Rendered images with source text:

§ §

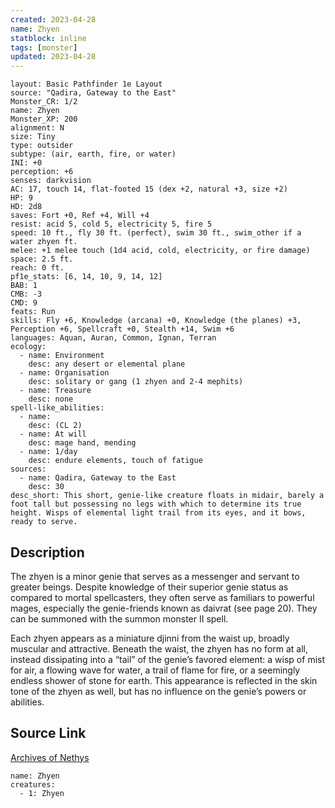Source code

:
 ```yaml
---
created: 2023-04-28
name: Zhyen
statblock: inline
tags: [monster]
updated: 2023-04-28
---
```

```statblock
layout: Basic Pathfinder 1e Layout
source: "Qadira, Gateway to the East"
Monster_CR: 1/2
name: Zhyen
Monster_XP: 200
alignment: N
size: Tiny
type: outsider
subtype: (air, earth, fire, or water)
INI: +0
perception: +6
senses: darkvision
AC: 17, touch 14, flat-footed 15 (dex +2, natural +3, size +2)
HP: 9
HD: 2d8
saves: Fort +0, Ref +4, Will +4
resist: acid 5, cold 5, electricity 5, fire 5
speed: 10 ft., fly 30 ft. (perfect), swim 30 ft., swim_other if a water zhyen ft.
melee: +1 melee touch (1d4 acid, cold, electricity, or fire damage)
space: 2.5 ft.
reach: 0 ft.
pf1e_stats: [6, 14, 10, 9, 14, 12]
BAB: 1
CMB: -3
CMD: 9
feats: Run
skills: Fly +6, Knowledge (arcana) +0, Knowledge (the planes) +3, Perception +6, Spellcraft +0, Stealth +14, Swim +6
languages: Aquan, Auran, Common, Ignan, Terran
ecology:
  - name: Environment
    desc: any desert or elemental plane
  - name: Organisation
    desc: solitary or gang (1 zhyen and 2-4 mephits)
  - name: Treasure
    desc: none
spell-like_abilities:
  - name:
    desc: (CL 2)
  - name: At will
    desc: mage hand, mending
  - name: 1/day
    desc: endure elements, touch of fatigue
sources:
  - name: Qadira, Gateway to the East
    desc: 30
desc_short: This short, genie-like creature floats in midair, barely a foot tall but possessing no legs with which to determine its true height. Wisps of elemental light trail from its eyes, and it bows, ready to serve.
```
## Description
The zhyen is a minor genie that serves as a messenger and servant to greater beings. Despite knowledge of their superior genie status as compared to mortal spellcasters, they often serve as familiars to powerful mages, especially the genie-friends known as daivrat (see page 20). They can be summoned with the summon monster II spell.

Each zhyen appears as a miniature djinni from the waist up, broadly muscular and attractive. Beneath the waist, the zhyen has no form at all, instead dissipating into a “tail” of the genie’s favored element: a wisp of mist for air, a flowing wave for water, a trail of flame for fire, or a seemingly endless shower of stone for earth. This appearance is reflected in the skin tone of the zhyen as well, but has no influence on the genie’s powers or abilities.
## Source Link
[Archives of Nethys](https://aonprd.com/MonsterDisplay.aspx?ItemName=Zhyen)
```encounter-table
name: Zhyen
creatures:
  - 1: Zhyen
```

§ §

Task objective –
Retype all the records exactly and keep out every picture.

Reply –
Source code

:
 ```yaml
---
created: 2023-04-28
name: Zhyen
statblock: inline
tags: [monster]
updated: 2023-04-28
---
```

```statblock
layout: Basic Pathfinder 1e Layout
source: "Qadira, Gateway to the East"
Monster_CR: 1/2
name: Zhyen
Monster_XP: 200
alignment: N
size: Tiny
type: outsider
subtype: (air, earth, fire, or water)
INI: +0
perception: +6
senses: darkvision
AC: 17, touch 14, flat-footed 15 (dex +2, natural +3, size +2)
HP: 9
HD: 2d8
saves: Fort +0, Ref +4, Will +4
resist: acid 5, cold 5, electricity 5, fire 5
speed: 10 ft., fly 30 ft. (perfect), swim 30 ft., swim_other if a water zhyen ft.
melee: +1 melee touch (1d4 acid, cold, electricity, or fire damage)
space: 2.5 ft.
reach: 0 ft.
pf1e_stats: [6, 14, 10, 9, 14, 12]
BAB: 1
CMB: -3
CMD: 9
feats: Run
skills: Fly +6, Knowledge (arcana) +0, Knowledge (the planes) +3, Perception +6, Spellcraft +0, Stealth +14, Swim +6
languages: Aquan, Auran, Common, Ignan, Terran
ecology:
  - name: Environment
    desc: any desert or elemental plane
  - name: Organisation
    desc: solitary or gang (1 zhyen and 2-4 mephits)
  - name: Treasure
    desc: none
spell-like_abilities:
  - name:
    desc: (CL 2)
  - name: At will
    desc: mage hand, mending
  - name: 1/day
    desc: endure elements, touch of fatigue
sources:
  - name: Qadira, Gateway to the East
    desc: 30
desc_short: This short, genie-like creature floats in midair, barely a foot tall but possessing no legs with which to determine its true height. Wisps of elemental light trail from its eyes, and it bows, ready to serve.
```
## Description
The zhyen is a minor genie that serves as a messenger and servant to greater beings. Despite knowledge of their superior genie status as compared to mortal spellcasters, they often serve as familiars to powerful mages, especially the genie-friends known as daivrat (see page 20). They can be summoned with the summon monster II spell.

Each zhyen appears as a miniature djinni from the waist up, broadly muscular and attractive. Beneath the waist, the zhyen has no form at all, instead dissipating into a “tail” of the genie’s favored element: a wisp of mist for air, a flowing wave for water, a trail of flame for fire, or a seemingly endless shower of stone for earth. This appearance is reflected in the skin tone of the zhyen as well, but has no influence on the genie’s powers or abilities.
## Source Link
[Archives of Nethys](https://aonprd.com/MonsterDisplay.aspx?ItemName=Zhyen)
```encounter-table
name: Zhyen
creatures:
  - 1: Zhyen
```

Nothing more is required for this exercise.